Q&A topics included:

  • Q: When should I launch my DSP campaign and how much budget should I put against it?
  • A: Companies that are new to DSP or that are already running campaigns should start this ASAP. Budget really depends on goals and potential audience size.
  • Q: I’ve missed a deadline for a promotion, what can I still do to drive traffic?
  • A: Discounts should still be available. Even if they’re not as visible, you’re leveraging the volume of traffic generated from Prime Day. Ramp up social media exposure. Another tactic for brands that sell via other retailers is to offer discounts in those stores and Amazon will match the price.

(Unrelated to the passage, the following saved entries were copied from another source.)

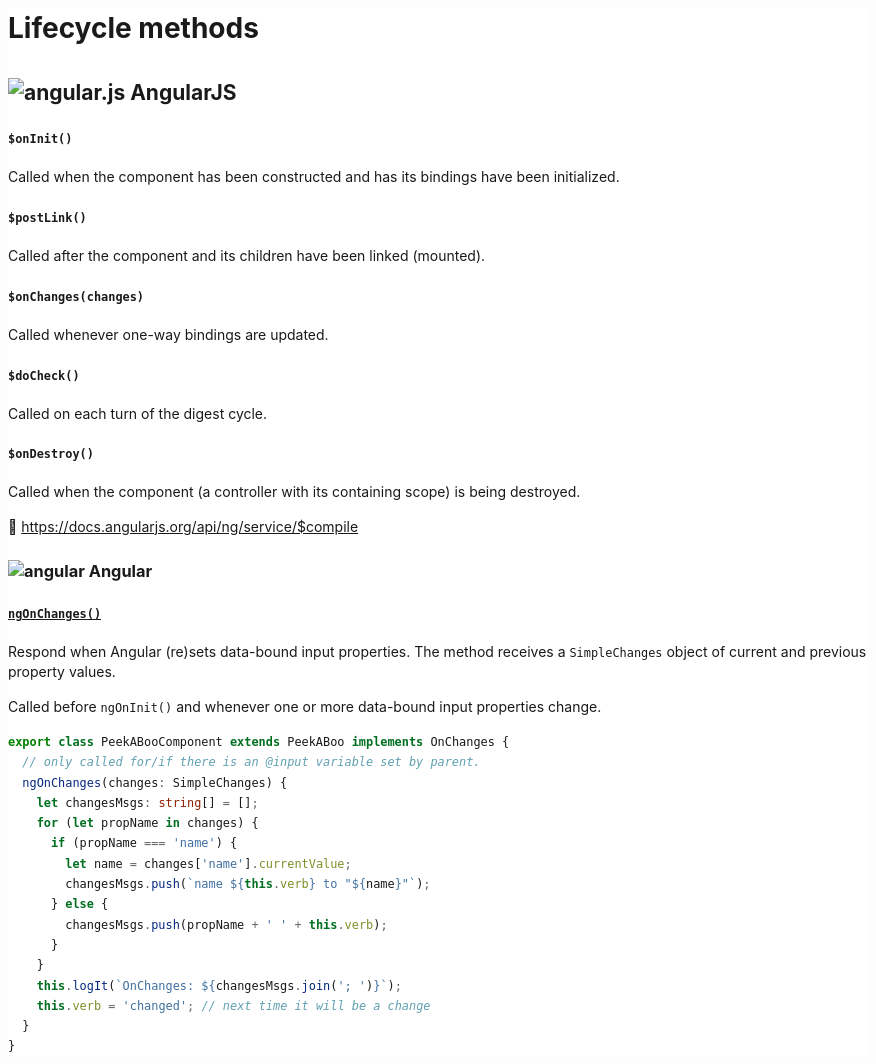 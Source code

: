 # Lifecycle methods

## ![angular.js] AngularJS

#### `$onInit()` 

Called when the component has been constructed and has its bindings have been initialized.

#### `$postLink()` 

Called after the component and its children have been linked (mounted).

#### `$onChanges(changes)`

Called whenever one-way bindings are updated.

#### `$doCheck()`

Called on each turn of the digest cycle.

#### `$onDestroy()`

Called when the component (a controller with its containing scope) is being destroyed.

:link: https://docs.angularjs.org/api/ng/service/$compile

### ![angular] Angular

#### [`ngOnChanges()`](https://angular.io/guide/lifecycle-hooks#onchanges)

Respond when Angular (re)sets data-bound input properties. The method receives a `SimpleChanges` object of current and previous property values.

Called before `ngOnInit()` and whenever one or more data-bound input properties change.

```ts
export class PeekABooComponent extends PeekABoo implements OnChanges {
  // only called for/if there is an @input variable set by parent.
  ngOnChanges(changes: SimpleChanges) {
    let changesMsgs: string[] = [];
    for (let propName in changes) {
      if (propName === 'name') {
        let name = changes['name'].currentValue;
        changesMsgs.push(`name ${this.verb} to "${name}"`);
      } else {
        changesMsgs.push(propName + ' ' + this.verb);
      }
    }
    this.logIt(`OnChanges: ${changesMsgs.join('; ')}`);
    this.verb = 'changed'; // next time it will be a change
  } 
}
```


[angular.js]: ./assets/logos/angularjs-small.svg
[angular]: ./assets/logos/angular-small.svg
[react]: ./assets/logos/react-small.svg
[vue]: ./assets/logos/vue-small.svg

  • Q: What would be an appropriate split across paid search versus DSP?
  • A: Monitor the performance of each. If you’re running highly efficient campaigns that don’t run the whole day and they’re not out of budget, ramp up AMS before pivoting dollars to DSP. But, if you’re seeing diminishing returns on AMS, start leaning into DSP where you can do more advanced targeting and also capitalize with remarketing.
  • Q: What kind of CPC increases should clients or advertisers expect to see on Amazon on Prime Day?
  • A: This depends on category (e.g. electronics vs. grocery), as well as what the competition is doing. If companies are tightening budgets and not using Prime Day as a driver, that may lower CPCs; a is a great time to capture market share. It really rests on how aggressive companies decide to be.
  • Q: Should I (and how much) increase my AMS bids before Prime Day starts?
  • A: If you’re looking to build out relevance, capture market share, you’ll want to increase your bids more (e.g. 4x). Alternatively, if you’re just looking to defend your space, you won’t need as much of an increase (maybe double). In this case, competitors aren’t going to be increasing their budgets and bids against your branded terms as they would against category terms.
  • Q: How should I prioritize Prime Day versus [T5]?
  • A: The million dollar question! Brands that are able to test the waters on Prime Day and double down on T5 create an opportunity to see what the T5 volume can be. Of course, it also depends on inventory position.
  • Q: What do I do if I can’t get my inventory to Amazon in time?
  • A: Receiving channels are jammed and all inbound shipments are heavily delayed; it’s just the sign of the times. Consider backup offers as dropship, direct fulfillment—if you are able.

“If there’s anything COVID has taught us, it’s that we need contingency plans for getting our products to customers. Diversification in manufacturer fulfillment models is vital.”